> LISTED ENTRIES:
○ ○ ○ ○ ○

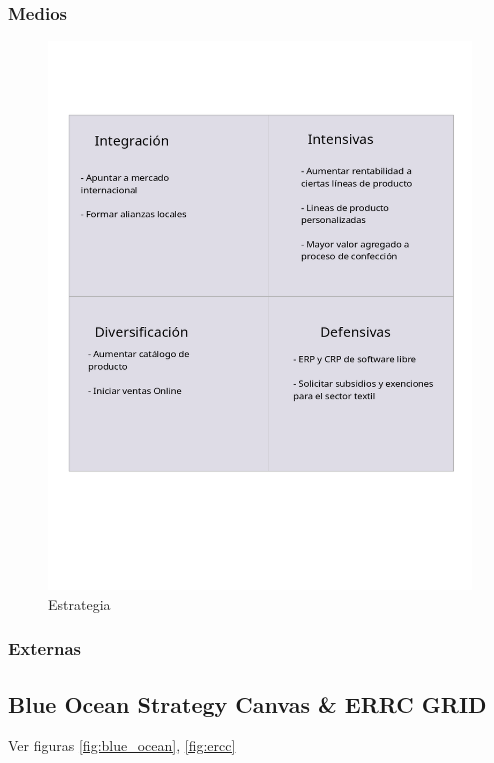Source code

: \documentclass[11pt]{article}
\begin{document}
\subsubsection{Medios}
\label{sec:orged4e532}

\begin{figure}[H]
\centering
\includegraphics[width=.9\linewidth]{./assets/build/means.png}
\caption{\label{fig:orgc401d31}Estrategia}
\end{figure}

\subsubsection{Externas}
\label{sec:orgd3c9b75}

\subsection{Blue Ocean Strategy Canvas \& ERRC GRID}
\label{sec:org22b177e}
Ver figuras \ref{fig:blue_ocean}, \ref{fig:ercc}
\end{document}
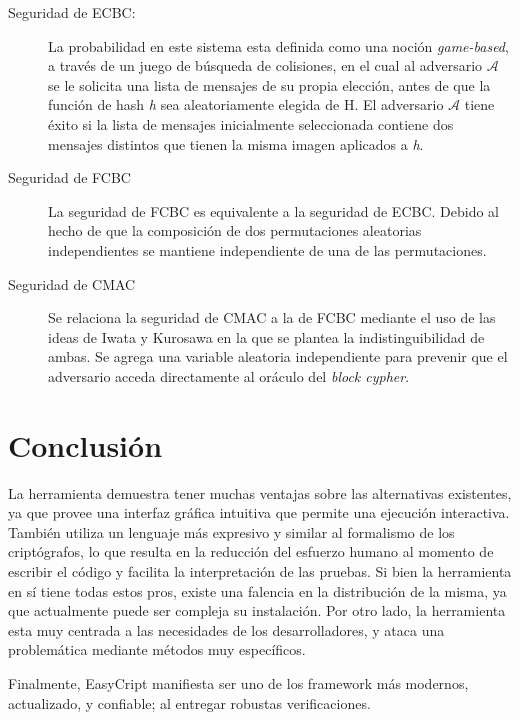 \documentclass[runningheads]{llncs}
\begin{document}
\begin{description}
\item[Seguridad de ECBC:] La probabilidad en este sistema esta definida como una noción \textit{game-based}, a través de un juego de búsqueda de colisiones, en el cual al adversario $\mathcal{A}$ se le solicita una lista de mensajes de su propia elección, antes de que la función de hash \textit{h} sea aleatoriamente elegida de H. El adversario $\mathcal{A}$ tiene éxito si la lista de mensajes inicialmente seleccionada contiene dos mensajes distintos que tienen la misma imagen aplicados a \textit{h}.

\item[Seguridad de FCBC] La seguridad de FCBC es equivalente a la seguridad de ECBC. Debido al hecho de que la composición de dos permutaciones aleatorias independientes se mantiene independiente de una de las permutaciones.

\item[Seguridad de CMAC] Se relaciona la seguridad de CMAC a la de FCBC mediante el uso de las ideas de Iwata y Kurosawa en la que se plantea la indistinguibilidad de ambas. Se agrega una variable aleatoria independiente para prevenir que el adversario acceda directamente al oráculo del \textit{block cypher}.
\end{description}

\section{Conclusión}

La herramienta demuestra tener muchas ventajas sobre las alternativas existentes, ya que provee una interfaz gráfica intuitiva que permite una ejecución interactiva. También utiliza un lenguaje más expresivo y similar al formalismo de los criptógrafos, lo que resulta en la reducción del esfuerzo humano al momento de escribir el código y facilita la interpretación de las pruebas. Si bien la herramienta en sí tiene todas estos pros, existe una falencia en la distribución de la misma, ya que actualmente puede ser compleja su instalación. Por otro lado, la herramienta esta muy centrada a las necesidades de los desarrolladores, y ataca una problemática mediante métodos muy específicos.

Finalmente, EasyCript manifiesta ser uno de los framework más modernos, actualizado, y confiable; al entregar robustas verificaciones.
\end{document}
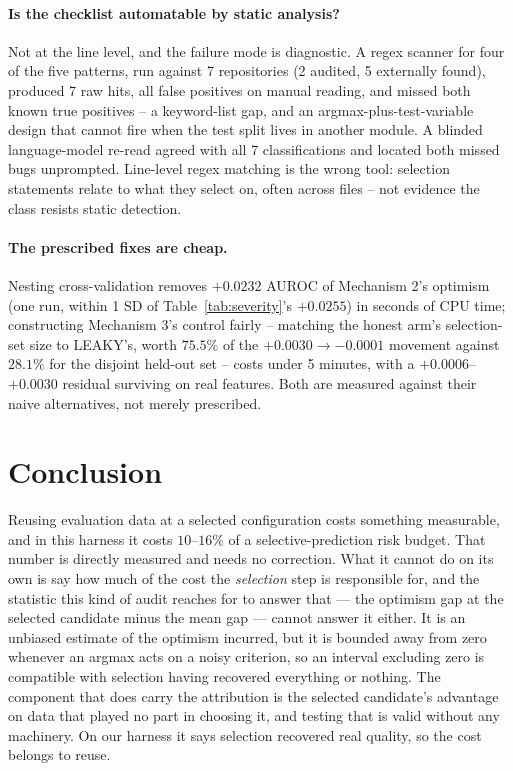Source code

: \documentclass{article}
\begin{document}
\paragraph{Is the checklist automatable by static analysis?} Not at the line
level, and the failure mode is diagnostic. A regex scanner for four of the five
patterns, run against 7 repositories (2 audited, 5 externally found), produced
7 raw hits, all false positives on manual reading, and missed both known true
positives -- a keyword-list gap, and an argmax-plus-test-variable design that
cannot fire when the test split lives in another module. A blinded
language-model re-read agreed with all 7 classifications and located both
missed bugs unprompted. Line-level regex matching is the wrong tool: selection
statements relate to what they select on, often across files -- not evidence
the class resists static detection.

\paragraph{The prescribed fixes are cheap.} Nesting cross-validation removes
$+0.0232$ AUROC of Mechanism 2's optimism (one run, within 1 SD of
Table~\ref{tab:severity}'s $+0.0255$) in seconds of CPU time; constructing
Mechanism 3's control fairly -- matching the honest arm's selection-set size to
LEAKY's, worth $75.5\%$ of the $+0.0030\to-0.0001$ movement against $28.1\%$
for the disjoint held-out set -- costs under 5 minutes, with a
$+0.0006$--$+0.0030$ residual surviving on real features. Both are measured
against their naive alternatives, not merely prescribed.

\section{Conclusion}

Reusing evaluation data at a selected configuration costs something
measurable, and in this harness it costs $10$--$16\%$ of a
selective-prediction risk budget. That number is directly measured and needs
no correction. What it cannot do on its own is say how much of the cost the
\emph{selection} step is responsible for, and the statistic this kind of
audit reaches for to answer that --- the optimism gap at the selected
candidate minus the mean gap --- cannot answer it either. It is an unbiased
estimate of the optimism incurred, but it is bounded away from zero whenever
an argmax acts on a noisy criterion, so an interval excluding zero is
compatible with selection having recovered everything or nothing. The
component that does carry the attribution is the selected candidate's
advantage on data that played no part in choosing it, and testing that is
valid without any machinery. On our harness it says selection recovered real
quality, so the cost belongs to reuse.
\end{document}
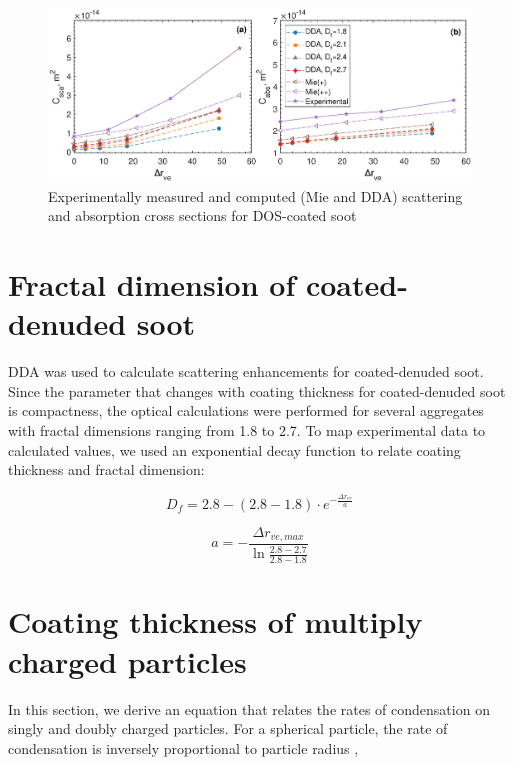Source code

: \documentclass[12pt]{article}
\begin{document}
\begin{figure}[htp]
\centering
\includegraphics[width=\textwidth]{images/absolute-optics-modeling.eps}
\caption{Experimentally measured and computed (Mie and DDA) scattering and absorption cross sections for DOS-coated soot}
\label{s:fig:dda}
\end{figure}

\section{Fractal dimension of coated-denuded soot}
\label{s:sec:drve2df}

DDA was used to calculate scattering enhancements for coated-denuded soot. Since the parameter that changes with coating thickness for coated-denuded soot is compactness, the optical calculations were performed for several aggregates with fractal dimensions ranging from 1.8 to 2.7. To map experimental data to calculated values, we used an exponential decay function to relate coating thickness and fractal dimension:

\begin{equation}
    D_f=2.8-(2.8-1.8)\cdot e^{-\frac{\Delta r_{ve}}{a}}
\end{equation}

\begin{equation}
    a=-\frac{\Delta r_{ve,max}}{\ln{\frac{2.8-2.7}{2.8-1.8}}}
\end{equation}

\section{Coating thickness of multiply charged particles}
\label{s:sec:drve_multiply_charged}

In this section, we derive an equation that relates the rates of condensation on singly and doubly charged particles. For a spherical particle, the rate of condensation is inversely proportional to particle radius \citep{RN2},
\end{document}
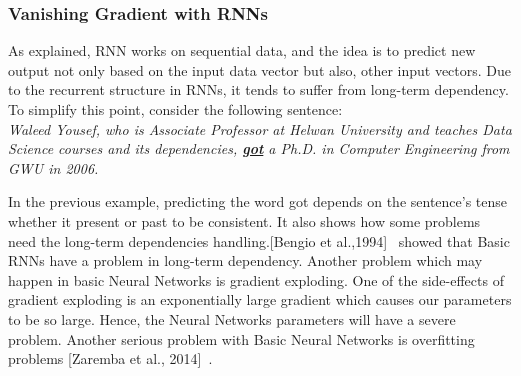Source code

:  \subsubsection{Vanishing Gradient with RNNs}\label{Sec:RNN_Vanishing}
 
As explained, RNN works on sequential data, and the idea is to predict new output not only based on the input data vector but also, other input vectors. Due to the recurrent structure in RNNs, it tends to suffer from long-term dependency. To simplify this point, consider the following sentence:\\
\textit{Waleed Yousef, who is Associate Professor at Helwan University and teaches Data Science courses and its dependencies, \textbf{\underline{got}} a Ph.D. in Computer Engineering from GWU in 2006.}

 In the previous example, predicting the word got depends on the sentence’s tense whether it present or past to be consistent. It also shows how some problems need the long-term dependencies handling.[Bengio et al.,1994]~\cite{Bengio_1994} showed that Basic RNNs have a problem in long-term dependency.  Another problem which may happen in basic Neural Networks is gradient exploding. One of the side-effects of gradient exploding is an exponentially large gradient which causes our parameters to be so large. Hence, the Neural Networks parameters will have a severe problem. Another serious problem with Basic Neural Networks is overfitting problems [Zaremba et al., 2014]~\cite{Zaremba_et_al}.


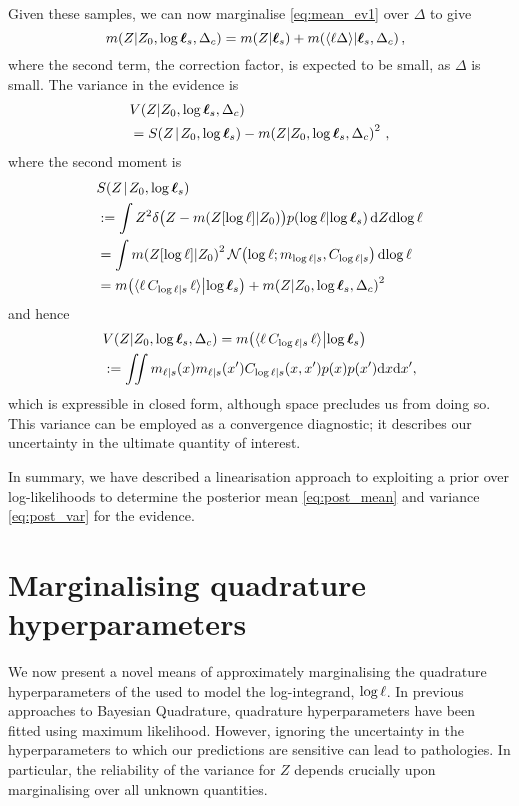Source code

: \documentclass{article}
\begin{document}
Given these samples, we can now marginalise \eqref{eq:mean_ev1} over $\Delta$ to give
\begin{equation} \label{eq:post_mean}
 \hspace{-0.2cm}\mean{\If}{Z_0,\tvr_s,\Delta_c} =
\mean{\If}{\vr_s} + \mean{\inty{\lfn \Delta}}{\vr_s, \Delta_c},
\end{equation}
where the second term, the correction factor, is expected to be small, as $\Delta$ is small. The variance in the evidence is
\begin{align} 
& \cov{\If}{Z_0,\tvr_s,\Delta_c}\nonumber\\ 
& = \secm{\If}{Z_0,\tvr_s} - \mean{\If}{Z_0,\tvr_s,\Delta_c}^2\,,
\end{align}
where the second moment is 
\begin{align}
& \secm{\If}{Z_0,\tvr_s}  \nonumber\\
& \deq \int Z^2 
\delta\bigl(Z - \mean{Z[\tr]}{Z_0}\bigr)
\p{\tr}{\tvr_s}
\ud Z \ud\tr
\nonumber\\
& = \int \mean{Z[\tr]}{Z_0}^2
\N{\tr}{\meancondfn{\tr}{s}}{C_{\tr|s}}
 \ud\tr
\nonumber\\
& = \mean{\inty{\lfn\,C_{\tr|s}\,\lfn}}{\tvr_s}+
\mean{\If}{Z_0,\tvr_s,\Delta_c}^2
\end{align}
and hence 
\begin{align} \label{eq:post_var}
  &\cov{\If}{Z_0,\tvr_s,\Delta_c} = \mean{\inty{\lfn\,C_{\tr|s}\,\lfn}}{\tvr_s} 
\nonumber\\ 
&\deq
 \iint m_{\lfn|s}(\lfv) m_{\lfn|s}(\lfv') C_{\tr|s}(\lfv,\lfv')  p(x) p(x') \ud \lfv \ud\lfv',
\end{align}
which is expressible in closed form, although space precludes us from doing so. This variance can be employed as a convergence diagnostic; it describes our uncertainty in the ultimate quantity of interest.

In summary, we have described a linearisation approach to exploiting a  prior over log-likelihoods to determine the posterior mean \eqref{eq:post_mean} and variance \eqref{eq:post_var} for the evidence. 

\section{Marginalising quadrature hyperparameters}
\label{sec:marginalizing}

We now present a novel means of approximately marginalising the quadrature hyperparameters of the \gpb used to model the log-integrand, $\tr$. In previous approaches to Bayesian Quadrature, quadrature hyperparameters have been fitted using 
 maximum likelihood. However, ignoring the uncertainty in the hyperparameters to which our predictions are sensitive can lead to pathologies. In particular, the reliability of the variance for $Z$ depends crucially upon marginalising over all unknown quantities. 
\end{document}
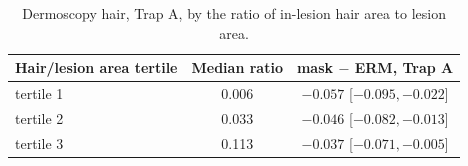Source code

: \begin{table}[H]\centering\small
\caption{Dermoscopy hair, Trap A, by the ratio of in-lesion hair area to lesion area.}\label{tab:ratio}
\begin{tabular}{lcc}\toprule
Hair/lesion area tertile & Median ratio & mask $-$ ERM, Trap A \\\midrule
tertile 1 & 0.006 & $-0.057$ [$-0.095, -0.022$] \\
tertile 2 & 0.033 & $-0.046$ [$-0.082, -0.013$] \\
tertile 3 & 0.113 & $-0.037$ [$-0.071, -0.005$] \\
\bottomrule\end{tabular}
\end{table}
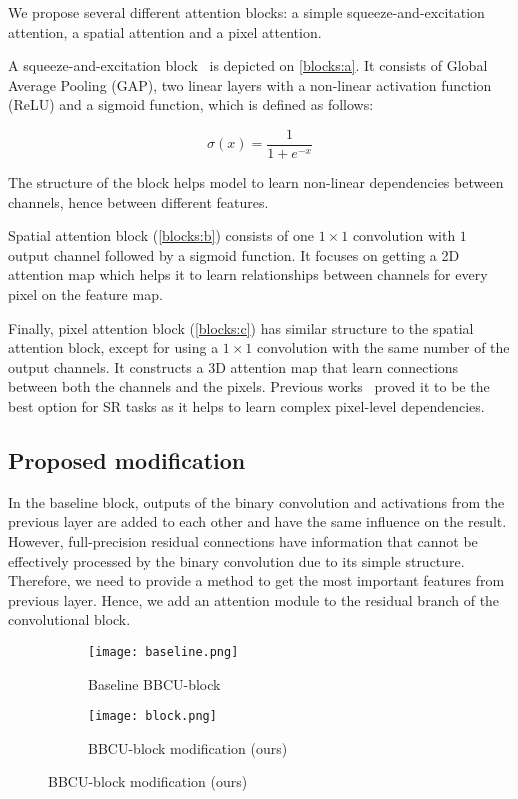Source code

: \documentclass{article}
\begin{document}
We propose several different attention blocks: a simple squeeze-and-excitation attention, a spatial attention and a pixel attention.

A squeeze-and-excitation block~\cite{hu2018squeeze} is depicted on \ref{blocks:a}. It consists of Global Average Pooling (GAP), two linear layers with a non-linear activation function (ReLU) and a sigmoid function, which is defined as follows:

\begin{equation*}
    \sigma(x) = \dfrac{1}{1 + e^{-x}}
\end{equation*}

The structure of the block helps model to learn non-linear dependencies between channels, hence between different features.

Spatial attention block (\ref{blocks:b}) consists of one $1\times1$ convolution with $1$ output channel followed by a sigmoid function. It focuses on getting a 2D attention map which helps it to learn relationships between channels for every pixel on the feature map.

Finally, pixel attention block (\ref{blocks:c}) has similar structure to the spatial attention block, except for using a $1 \times 1$ convolution with the same number of the output channels. It constructs a 3D attention map that learn connections between both the channels and the pixels. Previous works~\cite{zhao2020efficient} proved it to be the best option for SR tasks as it helps to learn complex pixel-level dependencies.

\subsection{Proposed modification}
In the baseline block, outputs of the binary convolution and activations from the previous layer are added to each other and have the same influence on the result. However, full-precision residual connections have information that cannot be effectively processed by the binary convolution due to its simple structure. Therefore, we need to provide a method to get the most important features from previous layer. Hence, we add an attention module to the residual branch of the convolutional block. 

\begin{figure}[t]
\centering
\begin{subfigure}[b]{0.8\textwidth}
   \texttt{[image: baseline.png]}
   \caption{Baseline BBCU-block}
   \label{bbcu:a} 
\end{subfigure}

\begin{subfigure}[b]{0.8\textwidth}
   \texttt{[image: block.png]}
   \caption{BBCU-block modification (ours)}
   \label{bbcu:b}
\end{subfigure}
\end{figure}
\end{document}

○ ○ ○ ○ ○

> EXERCISE:
Between and including the line above that contains "component that does" and the line that contains "Yousef, who is", restate every line word for word. Pictures stay out.

> ANSWER TO THE PROBLEM:
component that does carry the attribution is the selected candidate's
advantage on data that played no part in choosing it, and testing that is
valid without any machinery. On our harness it says selection recovered real
quality, so the cost belongs to reuse.
\end{document}
Source code

: \documentclass[12pt]{article}
\begin{document}
\begin{figure}[htp]
\centering
\includegraphics[width=\textwidth]{images/absolute-optics-modeling.eps}
\caption{Experimentally measured and computed (Mie and DDA) scattering and absorption cross sections for DOS-coated soot}
\label{s:fig:dda}
\end{figure}

\section{Fractal dimension of coated-denuded soot}
\label{s:sec:drve2df}

DDA was used to calculate scattering enhancements for coated-denuded soot. Since the parameter that changes with coating thickness for coated-denuded soot is compactness, the optical calculations were performed for several aggregates with fractal dimensions ranging from 1.8 to 2.7. To map experimental data to calculated values, we used an exponential decay function to relate coating thickness and fractal dimension:

\begin{equation}
    D_f=2.8-(2.8-1.8)\cdot e^{-\frac{\Delta r_{ve}}{a}}
\end{equation}

\begin{equation}
    a=-\frac{\Delta r_{ve,max}}{\ln{\frac{2.8-2.7}{2.8-1.8}}}
\end{equation}

\section{Coating thickness of multiply charged particles}
\label{s:sec:drve_multiply_charged}

In this section, we derive an equation that relates the rates of condensation on singly and doubly charged particles. For a spherical particle, the rate of condensation is inversely proportional to particle radius \citep{RN2},
\end{document}
Source code

:  \subsubsection{Vanishing Gradient with RNNs}\label{Sec:RNN_Vanishing}
 
As explained, RNN works on sequential data, and the idea is to predict new output not only based on the input data vector but also, other input vectors. Due to the recurrent structure in RNNs, it tends to suffer from long-term dependency. To simplify this point, consider the following sentence:\\
\textit{Waleed Yousef, who is Associate Professor at Helwan University and teaches Data Science courses and its dependencies, \textbf{\underline{got}} a Ph.D. in Computer Engineering from GWU in 2006.}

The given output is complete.